Speaking at the right-wing Foundation for Defense of Democracies in Washington on Tuesday, Israeli opposition Leader Yair Lapid (Yesh Atid) presented a plan for the “day after” Hamas in Gaza.
The former prime minister said he backs elements of US President Donald Trump’s vision for Gaza, in which Gazan Palestinians would be free to willingly emigrate, and the US would oversee massive investment into Gaza.
The major addition Lapid appears to be presenting, however, is 8-15 years of Egyptian rule followed by a handover to the Fatah-led Palestinian Authority.
“Israel cannot agree to Hamas remaining in power,” he said.
“The Palestinian Authority is neither willing nor able to manage Gaza in the near future. Israeli occupation is neither desirable nor possible. A constant state of chaos is both a security threat and a humanitarian disaster.”
The plan, according to Lapid, would have Egypt govern Gaza for eight years, with an option to extend its rule to 15 years. In exchange, Egypt would have its foreign debt paid off by the United States and its allies.
The Egyptian military would essentially run Gaza alongside soldiers from various Gulf states, during which time “the conditions for self-governance in Gaza will be created and the process of the total demilitarization of Gaza will be completed.”
During the period of Cairo’s rule over Gaza, Lapid said the PA would undergo significant reforms in order to prepare it for eventually taking control of the territory.
Egypt occupied Gaza from the time it conquered the strip from Israel during the 1948 War until Israel won it back on the first day of the 1967 Six Day War.
Israel was forced to relinquish the territory in 2005 by US President George W Bush, who expected the American-backed PA to govern the territory. But a short civil war between the PA and Hamas led to nearly two decades of Hamas rule.
As a result of this current war, there have been concerns expressed by US officials that Israel could retake permantant control over Gaza and potentially rebuild the Jewish communities destroyed in 2005. As a precaution against this outcome, the Biden administration applied heavy pressure on Prime Minister Binyamin Netanyahu (Likud) to officially commit to a “day after” plan that would clarify Israel has no intention of retaining control over the territory.
Netanyahu successfully resisted this pressure.
According to Israeli officials, Lapid has already presented his plan to top officials in the Trump administration. But the more likely scenario is that Trump’s team presented the plan to Lapid.
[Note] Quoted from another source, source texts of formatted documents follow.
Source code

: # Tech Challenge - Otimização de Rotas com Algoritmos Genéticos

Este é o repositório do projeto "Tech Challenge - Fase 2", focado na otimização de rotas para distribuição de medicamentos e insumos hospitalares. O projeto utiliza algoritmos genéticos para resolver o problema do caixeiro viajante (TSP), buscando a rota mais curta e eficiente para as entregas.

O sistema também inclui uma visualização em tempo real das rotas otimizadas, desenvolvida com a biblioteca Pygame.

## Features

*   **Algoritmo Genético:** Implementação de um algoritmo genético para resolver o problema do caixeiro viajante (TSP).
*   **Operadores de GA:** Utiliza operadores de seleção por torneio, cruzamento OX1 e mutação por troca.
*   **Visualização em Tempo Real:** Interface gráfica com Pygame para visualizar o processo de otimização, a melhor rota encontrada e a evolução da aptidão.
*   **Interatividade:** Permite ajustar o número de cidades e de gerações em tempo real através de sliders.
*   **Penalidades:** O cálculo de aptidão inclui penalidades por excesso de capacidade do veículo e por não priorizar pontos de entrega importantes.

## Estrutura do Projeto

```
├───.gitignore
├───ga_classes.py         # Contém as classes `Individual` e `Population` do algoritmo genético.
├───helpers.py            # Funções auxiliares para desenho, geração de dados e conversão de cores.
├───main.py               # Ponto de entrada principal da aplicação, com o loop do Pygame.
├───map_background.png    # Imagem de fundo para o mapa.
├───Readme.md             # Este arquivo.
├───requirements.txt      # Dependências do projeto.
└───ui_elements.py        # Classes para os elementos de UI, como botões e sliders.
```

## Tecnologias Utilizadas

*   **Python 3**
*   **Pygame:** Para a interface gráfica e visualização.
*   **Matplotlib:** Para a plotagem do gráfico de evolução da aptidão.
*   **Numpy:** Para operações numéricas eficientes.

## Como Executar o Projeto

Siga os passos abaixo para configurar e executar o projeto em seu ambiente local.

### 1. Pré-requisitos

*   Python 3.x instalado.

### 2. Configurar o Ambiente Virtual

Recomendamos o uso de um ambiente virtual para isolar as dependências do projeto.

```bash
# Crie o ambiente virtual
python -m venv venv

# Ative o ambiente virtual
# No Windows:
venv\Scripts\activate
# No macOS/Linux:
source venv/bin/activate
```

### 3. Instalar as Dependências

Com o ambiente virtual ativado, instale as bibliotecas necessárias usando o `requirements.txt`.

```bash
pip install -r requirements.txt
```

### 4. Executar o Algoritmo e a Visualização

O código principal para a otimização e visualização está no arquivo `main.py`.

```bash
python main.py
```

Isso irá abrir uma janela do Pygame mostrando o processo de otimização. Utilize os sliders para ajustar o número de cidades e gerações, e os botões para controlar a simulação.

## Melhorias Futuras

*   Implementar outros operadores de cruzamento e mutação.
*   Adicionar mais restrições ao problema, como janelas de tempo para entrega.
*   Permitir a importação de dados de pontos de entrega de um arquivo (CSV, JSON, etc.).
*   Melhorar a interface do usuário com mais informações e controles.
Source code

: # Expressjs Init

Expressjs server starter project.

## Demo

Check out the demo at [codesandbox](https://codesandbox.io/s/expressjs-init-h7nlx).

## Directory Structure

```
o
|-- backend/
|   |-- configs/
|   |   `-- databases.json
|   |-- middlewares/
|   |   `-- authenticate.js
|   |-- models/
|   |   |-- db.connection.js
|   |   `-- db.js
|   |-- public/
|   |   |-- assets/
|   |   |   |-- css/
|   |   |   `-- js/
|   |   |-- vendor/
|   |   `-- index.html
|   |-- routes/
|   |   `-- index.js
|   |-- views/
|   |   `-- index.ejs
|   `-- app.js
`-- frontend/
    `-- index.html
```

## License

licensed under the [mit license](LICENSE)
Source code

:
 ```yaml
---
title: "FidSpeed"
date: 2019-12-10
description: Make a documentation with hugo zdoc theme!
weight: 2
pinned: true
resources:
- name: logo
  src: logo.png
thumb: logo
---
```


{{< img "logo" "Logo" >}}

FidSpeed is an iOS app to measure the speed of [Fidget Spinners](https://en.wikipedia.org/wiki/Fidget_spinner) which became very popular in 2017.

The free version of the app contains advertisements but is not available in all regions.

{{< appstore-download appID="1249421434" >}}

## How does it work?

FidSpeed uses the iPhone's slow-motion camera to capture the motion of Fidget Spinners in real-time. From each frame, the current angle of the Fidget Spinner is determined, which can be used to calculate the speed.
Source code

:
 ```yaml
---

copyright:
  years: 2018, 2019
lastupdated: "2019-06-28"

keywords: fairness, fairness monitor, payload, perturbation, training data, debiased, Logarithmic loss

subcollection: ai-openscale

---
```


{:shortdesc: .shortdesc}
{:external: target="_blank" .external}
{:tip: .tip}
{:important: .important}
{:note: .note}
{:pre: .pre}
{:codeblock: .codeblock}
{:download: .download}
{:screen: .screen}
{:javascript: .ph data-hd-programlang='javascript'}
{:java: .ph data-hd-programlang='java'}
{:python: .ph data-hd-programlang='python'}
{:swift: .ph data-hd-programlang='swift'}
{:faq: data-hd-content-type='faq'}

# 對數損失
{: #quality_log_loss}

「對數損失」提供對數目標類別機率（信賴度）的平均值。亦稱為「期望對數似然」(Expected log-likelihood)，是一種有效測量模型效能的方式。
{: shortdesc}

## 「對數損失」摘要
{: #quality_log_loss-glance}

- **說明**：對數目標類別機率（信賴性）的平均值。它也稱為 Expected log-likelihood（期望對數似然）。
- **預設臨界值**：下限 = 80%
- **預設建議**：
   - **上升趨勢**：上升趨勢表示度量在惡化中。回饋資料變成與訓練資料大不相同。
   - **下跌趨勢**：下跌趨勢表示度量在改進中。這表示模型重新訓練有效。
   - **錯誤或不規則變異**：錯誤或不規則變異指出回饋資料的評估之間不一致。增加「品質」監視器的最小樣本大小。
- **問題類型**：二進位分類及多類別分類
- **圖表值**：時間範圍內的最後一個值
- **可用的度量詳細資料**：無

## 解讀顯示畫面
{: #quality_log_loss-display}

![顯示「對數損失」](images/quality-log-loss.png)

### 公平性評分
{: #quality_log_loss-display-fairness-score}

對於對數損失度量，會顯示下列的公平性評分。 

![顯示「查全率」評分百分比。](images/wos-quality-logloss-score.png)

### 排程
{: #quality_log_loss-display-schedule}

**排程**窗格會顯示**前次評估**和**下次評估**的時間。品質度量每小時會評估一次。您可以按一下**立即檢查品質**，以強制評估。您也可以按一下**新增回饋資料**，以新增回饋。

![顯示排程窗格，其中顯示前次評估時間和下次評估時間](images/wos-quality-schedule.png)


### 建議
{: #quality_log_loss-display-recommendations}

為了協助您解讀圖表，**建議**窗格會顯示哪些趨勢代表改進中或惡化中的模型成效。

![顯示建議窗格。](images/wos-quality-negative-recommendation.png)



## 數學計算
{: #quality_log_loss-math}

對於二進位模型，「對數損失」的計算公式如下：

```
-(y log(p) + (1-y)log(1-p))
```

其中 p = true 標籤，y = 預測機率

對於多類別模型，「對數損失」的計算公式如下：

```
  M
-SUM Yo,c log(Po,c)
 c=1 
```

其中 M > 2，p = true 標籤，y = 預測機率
This plan is likely Trump’s real vision for Gaza; Egyptian military rule that may or may not transition to PA governance accompanied by heavy economic investment by Trump and other American capitalists. But Trump is clever enough to know that such a plan would be easier for Israelis to accept if it’s perceived to be a “homegrown” Israeli idea.
It should also be noted that the forcing Israel to relinquish Gaza, and most other territories won in 1967, has been consisted bipartisan US policy since the Six Day War. It hasn’t seemed to matter much to the Americans who would take control of these territories so long as Israel doesn’t hold them.
If we see the Trump administration slowly adopting the “Lapid plan” in the coming weeks, it should be clear that this is actually the real Trump plan for Gaza.
It might also signal that Lapid may be conspiring with the new administration to replace Prime Minister Netanyahu and his nationalist coalition with a government more amenable to future American demands.
I wonder whether our government, as it stands now, is relevant at all. The idea that we have to go along with whatever the American government wants, pretending it’s an Israeli idea, or even desire, is completely delusional.
Maybe we need to think about whether it might be time to look for the beginnings of the Davidic Kingdom as God promised to King David in the books of Samuel. The Kingdom, in its completeness, would be the goal that a website promoting itself as Jewish-vision-oriented would work toward, right?